* WHAT IS EXPECTED:
Give back each line of the material that contains the word "same".

=== GIVEN DATA ===

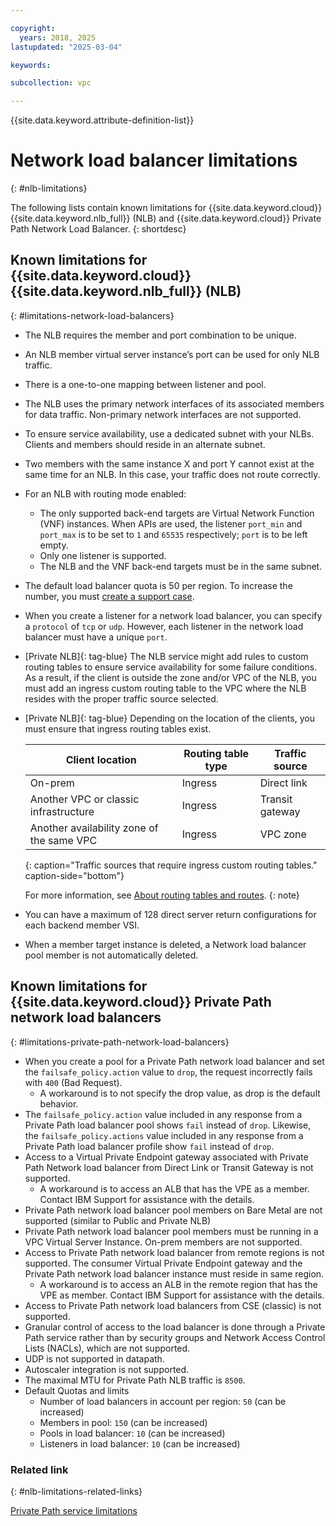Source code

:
 ```yaml
---

copyright:
  years: 2018, 2025
lastupdated: "2025-03-04"

keywords:

subcollection: vpc

---
```


{{site.data.keyword.attribute-definition-list}}

# Network load balancer limitations
{: #nlb-limitations}

The following lists contain known limitations for {{site.data.keyword.cloud}} {{site.data.keyword.nlb_full}} (NLB) and {{site.data.keyword.cloud}} Private Path Network Load Balancer.
{: shortdesc}

## Known limitations for {{site.data.keyword.cloud}} {{site.data.keyword.nlb_full}} (NLB)
{: #limitations-network-load-balancers}

* The NLB requires the member and port combination to be unique.
* An NLB member virtual server instance’s port can be used for only NLB traffic.
* There is a one-to-one mapping between listener and pool.
* The NLB uses the primary network interfaces of its associated members for data traffic. Non-primary network interfaces are not supported.
* To ensure service availability, use a dedicated subnet with your NLBs. Clients and members should reside in an alternate subnet.
* Two members with the same instance X and port Y cannot exist at the same time for an NLB. In this case, your traffic does not route correctly.
* For an NLB with routing mode enabled:
   * The only supported back-end targets are Virtual Network Function (VNF) instances. When APIs are used, the listener `port_min` and `port_max` is to be set to `1` and `65535` respectively; `port` is to be left empty.
   * Only one listener is supported.
   * The NLB and the VNF back-end targets must be in the same subnet.
* The default load balancer quota is 50 per region. To increase the number, you must [create a support case](/docs/account?topic=account-open-case).
* When you create a listener for a network load balancer, you can specify a `protocol` of `tcp` or `udp`. However, each listener in the network load balancer must have a unique `port`.
* [Private NLB]{: tag-blue} The NLB service might add rules to custom routing tables to ensure service availability for some failure conditions. As a result, if the client is outside the zone and/or VPC of the NLB, you must add an ingress custom routing table to the VPC where the NLB resides with the proper traffic source selected.
* [Private NLB]{: tag-blue} Depending on the location of the clients, you must ensure that ingress routing tables exist.

   | Client location | Routing table type | Traffic source |
   |----|----|----|
   | On-prem | Ingress | Direct link |
   | Another VPC or classic infrastructure | Ingress | Transit gateway |
   | Another availability zone of the same VPC | Ingress | VPC zone |
   {: caption="Traffic sources that require ingress custom routing tables." caption-side="bottom"}

   For more information, see [About routing tables and routes](/docs/vpc?topic=vpc-about-custom-routes).
   {: note}

* You can have a maximum of 128 direct server return configurations for each backend member VSI.
* When a member target instance is deleted, a Network load balancer pool member is not automatically deleted.

## Known limitations for {{site.data.keyword.cloud}} Private Path network load balancers
{: #limitations-private-path-network-load-balancers}

* When you create a pool for a Private Path network load balancer and set the `failsafe_policy.action` value to `drop`, the request incorrectly fails with `400` (Bad Request).
   * A workaround is to not specify the drop value, as drop is the default behavior.
* The `failsafe_policy.action` value included in any response from a Private Path load balancer pool shows `fail` instead of `drop`. Likewise, the `failsafe_policy.actions` value included in any response from a Private Path load balancer profile show `fail` instead of `drop`.
* Access to a Virtual Private Endpoint gateway associated with Private Path Network load balancer from Direct Link or Transit Gateway is not supported.
   * A workaround is to access an ALB that has the VPE as a member. Contact IBM Support for assistance with the details.
* Private Path network load balancer pool members on Bare Metal are not supported (similar to Public and Private NLB)
* Private Path network load balancer pool members must be running in a VPC Virtual Server Instance. On-prem members are not supported.
* Access to Private Path network load balancer from remote regions is not supported. The consumer Virtual Private Endpoint gateway and the Private Path network load balancer instance must reside in same region. 
   * A workaround is to access an ALB in the remote region that has the VPE as member. Contact IBM Support for assistance with the details.
* Access to Private Path network load balancers from CSE (classic) is not supported.
* Granular control of access to the load balancer is done through a Private Path service rather than by security groups and Network Access Control Lists (NACLs), which are not supported.
* UDP is not supported in datapath.
* Autoscaler integration is not supported.
* The maximal MTU for Private Path NLB traffic is `8500`.
* Default Quotas and limits
   * Number of load balancers in account per region: `50` (can be increased)
   * Members in pool: `150` (can be increased)
   * Pools in load balancer: `10` (can be increased)
   * Listeners in load balancer: `10` (can be increased)

### Related link
{: #nlb-limitations-related-links}

[Private Path service limitations](/docs/vpc?topic=vpc-ppsg-limitations)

===

* TASK SOLUTION:
* Two members with the same instance X and port Y cannot exist at the same time for an NLB. In this case, your traffic does not route correctly.
   * The NLB and the VNF back-end targets must be in the same subnet.
   | Another availability zone of the same VPC | Ingress | VPC zone |
* Access to Private Path network load balancer from remote regions is not supported. The consumer Virtual Private Endpoint gateway and the Private Path network load balancer instance must reside in same region. 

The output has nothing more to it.